おわりに

おわりに

 

  第一志望大学合格に向けて、真剣に、大学受験勉強を頑張っている皆さんは、今、とてもツライと思います。大学進学を考えていない友達は、学校の授業がない時、とても楽しく遊んでいるでしょう。

あるいは、中には「推薦」のほうがラクなんだから、そんなに頑張らなくていいじゃない、という人もいるでしょう。少子化の今、定員に満たない大学も少なくないから、ラクに大学に入る方法はたくさんあります。もちろん、「指定校推薦」といっても、その枠を高校内で奪い合いになるほどの有名大学や人気大学を狙うなら「徹底的に」その対策をしなくてはなりません。しかし、実際には、自分が希望すれば、すんなりと指定校推薦枠をもらえるような大学が大多数であり、あなたの高校の大学指定校推薦可能リストの八割以上は、それに当てはまります。

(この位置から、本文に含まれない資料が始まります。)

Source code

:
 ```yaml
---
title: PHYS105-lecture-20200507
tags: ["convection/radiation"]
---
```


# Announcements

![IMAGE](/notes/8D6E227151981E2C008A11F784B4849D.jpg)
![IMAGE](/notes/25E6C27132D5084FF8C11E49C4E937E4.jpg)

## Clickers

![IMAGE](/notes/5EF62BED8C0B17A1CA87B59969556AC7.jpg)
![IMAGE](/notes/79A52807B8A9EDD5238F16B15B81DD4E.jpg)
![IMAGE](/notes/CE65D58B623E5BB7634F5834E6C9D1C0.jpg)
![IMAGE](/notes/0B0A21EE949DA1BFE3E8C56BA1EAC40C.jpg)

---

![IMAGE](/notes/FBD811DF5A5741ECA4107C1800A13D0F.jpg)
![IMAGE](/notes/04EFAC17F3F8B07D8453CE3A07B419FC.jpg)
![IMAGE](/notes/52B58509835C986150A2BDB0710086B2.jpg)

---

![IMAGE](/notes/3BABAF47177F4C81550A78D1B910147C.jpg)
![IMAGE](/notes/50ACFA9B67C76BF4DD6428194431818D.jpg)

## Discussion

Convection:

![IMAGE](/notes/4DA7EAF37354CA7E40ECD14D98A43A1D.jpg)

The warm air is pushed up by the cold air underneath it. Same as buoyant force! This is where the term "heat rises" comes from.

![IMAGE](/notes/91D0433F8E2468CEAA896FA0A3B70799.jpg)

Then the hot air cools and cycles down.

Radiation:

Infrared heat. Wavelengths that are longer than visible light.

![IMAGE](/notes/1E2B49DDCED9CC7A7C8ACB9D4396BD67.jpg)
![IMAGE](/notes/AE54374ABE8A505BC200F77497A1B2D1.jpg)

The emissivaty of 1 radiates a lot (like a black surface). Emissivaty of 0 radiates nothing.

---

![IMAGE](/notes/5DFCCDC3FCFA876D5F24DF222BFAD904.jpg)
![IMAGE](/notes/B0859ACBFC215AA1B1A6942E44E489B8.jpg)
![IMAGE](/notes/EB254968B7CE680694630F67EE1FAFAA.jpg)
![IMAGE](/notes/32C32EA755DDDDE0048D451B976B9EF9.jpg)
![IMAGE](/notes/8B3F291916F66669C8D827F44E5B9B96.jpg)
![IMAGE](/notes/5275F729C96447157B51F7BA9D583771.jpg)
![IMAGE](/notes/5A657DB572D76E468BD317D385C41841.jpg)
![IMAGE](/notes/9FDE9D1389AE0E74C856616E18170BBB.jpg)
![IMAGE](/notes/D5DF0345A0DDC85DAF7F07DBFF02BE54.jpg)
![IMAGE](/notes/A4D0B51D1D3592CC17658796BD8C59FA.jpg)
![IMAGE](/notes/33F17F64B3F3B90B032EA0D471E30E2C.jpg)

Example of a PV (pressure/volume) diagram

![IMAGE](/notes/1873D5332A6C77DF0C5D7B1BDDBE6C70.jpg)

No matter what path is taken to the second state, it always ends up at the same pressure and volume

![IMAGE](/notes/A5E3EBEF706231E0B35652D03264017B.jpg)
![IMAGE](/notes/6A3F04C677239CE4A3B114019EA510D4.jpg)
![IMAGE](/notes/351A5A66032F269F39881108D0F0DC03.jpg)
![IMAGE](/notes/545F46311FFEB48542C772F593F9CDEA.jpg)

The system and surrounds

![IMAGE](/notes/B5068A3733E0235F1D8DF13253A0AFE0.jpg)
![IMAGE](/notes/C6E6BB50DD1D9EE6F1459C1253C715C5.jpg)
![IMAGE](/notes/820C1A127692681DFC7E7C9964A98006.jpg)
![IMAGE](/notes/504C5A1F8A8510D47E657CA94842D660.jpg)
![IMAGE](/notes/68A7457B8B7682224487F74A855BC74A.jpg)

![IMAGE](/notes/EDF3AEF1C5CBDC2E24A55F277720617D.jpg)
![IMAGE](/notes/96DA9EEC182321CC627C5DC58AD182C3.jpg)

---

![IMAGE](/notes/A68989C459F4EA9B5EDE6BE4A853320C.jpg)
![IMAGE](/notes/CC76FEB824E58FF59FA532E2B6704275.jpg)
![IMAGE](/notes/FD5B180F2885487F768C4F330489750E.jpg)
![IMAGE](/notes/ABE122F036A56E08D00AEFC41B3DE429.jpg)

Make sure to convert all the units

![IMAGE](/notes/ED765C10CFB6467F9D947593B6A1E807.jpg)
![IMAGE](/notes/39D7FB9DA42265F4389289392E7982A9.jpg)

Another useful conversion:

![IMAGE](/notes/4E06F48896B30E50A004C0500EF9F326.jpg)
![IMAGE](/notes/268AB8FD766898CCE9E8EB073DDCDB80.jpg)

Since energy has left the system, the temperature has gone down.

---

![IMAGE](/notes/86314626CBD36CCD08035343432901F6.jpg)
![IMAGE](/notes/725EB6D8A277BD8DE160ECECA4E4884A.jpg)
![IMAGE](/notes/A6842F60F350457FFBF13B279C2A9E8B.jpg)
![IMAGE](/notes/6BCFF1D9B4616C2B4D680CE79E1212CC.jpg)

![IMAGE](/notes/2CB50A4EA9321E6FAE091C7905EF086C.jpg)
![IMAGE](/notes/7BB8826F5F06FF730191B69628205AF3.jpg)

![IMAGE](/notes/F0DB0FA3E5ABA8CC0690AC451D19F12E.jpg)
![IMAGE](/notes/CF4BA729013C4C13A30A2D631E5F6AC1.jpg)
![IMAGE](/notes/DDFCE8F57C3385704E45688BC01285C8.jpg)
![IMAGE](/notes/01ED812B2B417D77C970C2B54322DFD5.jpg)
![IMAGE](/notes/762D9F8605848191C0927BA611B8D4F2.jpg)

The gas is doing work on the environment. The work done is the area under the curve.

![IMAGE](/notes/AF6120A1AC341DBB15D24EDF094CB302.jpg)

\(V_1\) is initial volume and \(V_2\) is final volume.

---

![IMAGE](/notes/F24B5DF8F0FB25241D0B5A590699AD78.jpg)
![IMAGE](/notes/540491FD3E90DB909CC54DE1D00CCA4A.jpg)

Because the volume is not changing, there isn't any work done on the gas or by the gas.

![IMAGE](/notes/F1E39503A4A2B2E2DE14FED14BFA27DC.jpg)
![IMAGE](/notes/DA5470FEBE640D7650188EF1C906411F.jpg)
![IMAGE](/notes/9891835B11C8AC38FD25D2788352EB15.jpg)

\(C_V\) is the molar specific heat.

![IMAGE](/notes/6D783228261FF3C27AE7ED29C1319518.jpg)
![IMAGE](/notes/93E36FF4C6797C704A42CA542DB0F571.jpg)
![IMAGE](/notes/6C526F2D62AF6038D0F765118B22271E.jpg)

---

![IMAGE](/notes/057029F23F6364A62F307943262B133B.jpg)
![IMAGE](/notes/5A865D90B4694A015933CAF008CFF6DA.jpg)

でも、そんな人を横目に、あなたは、今、真剣に頑張っています。

どれがいいのか、どの選択が賢いのか。それに対する答えはありません。自分の人生なので、決めるのは自分です。

この本を最後まで読み通したあなたは、きっと、あえて大変な道を選択し、大学受験に真剣に励む、志の高い受験生です。だからこそ、その志を大切にし、一度決めた目標は、あなたの強い意志で達成できるように頑張りましょう。

少なくとも、高い志をもって頑張っていること自体、無駄になるはずがありません。それどころか「あのとき、本当に頑張ってよかった」と思える時期がくるのは間違いありません。

 

私自身、ずいぶんと長い間、予備校講師として多くの受験生と接してきました。そんな今でも、受験勉強での勉強内容そのものが、意味のあるものなのかどうかは分かりません。

たしかに、数学の難しい公式は、大学に入って以降、使わない人がほとんどだろうし、古文や漢文などは、受験勉強以降まったくお目にかかっていない人がほとんどではないでしょうか。受験勉強で得た知識自体は、役に立っているのかどうか、今でも疑間です。

でも、少なくとも自分がたてた目標に向かって、役に立つかどうか分からない受験勉強を、やりたいことも我慢してひたすら真剣に頑張っていた事実は、あなたの人生において、とてもプラスになっているはずですし、これからもプラスになることでしょう。

 

だから、今、大変でも、喜んで立ち向かう。

 

受験を終えた後、「やれることはやった」という達成感を得られるし、心から「頑張ったな」と思えるのです。

それは、その後の「自信」に繋がります。

この気持ちは忘れないものだし、大学受験が終わった後もあなたを励ましてくれることでしょう。

 

ですから、「第一志望合格」という目標に向かって頑張る。

その「頑張り」が、あなたの一生の宝になるでしょう。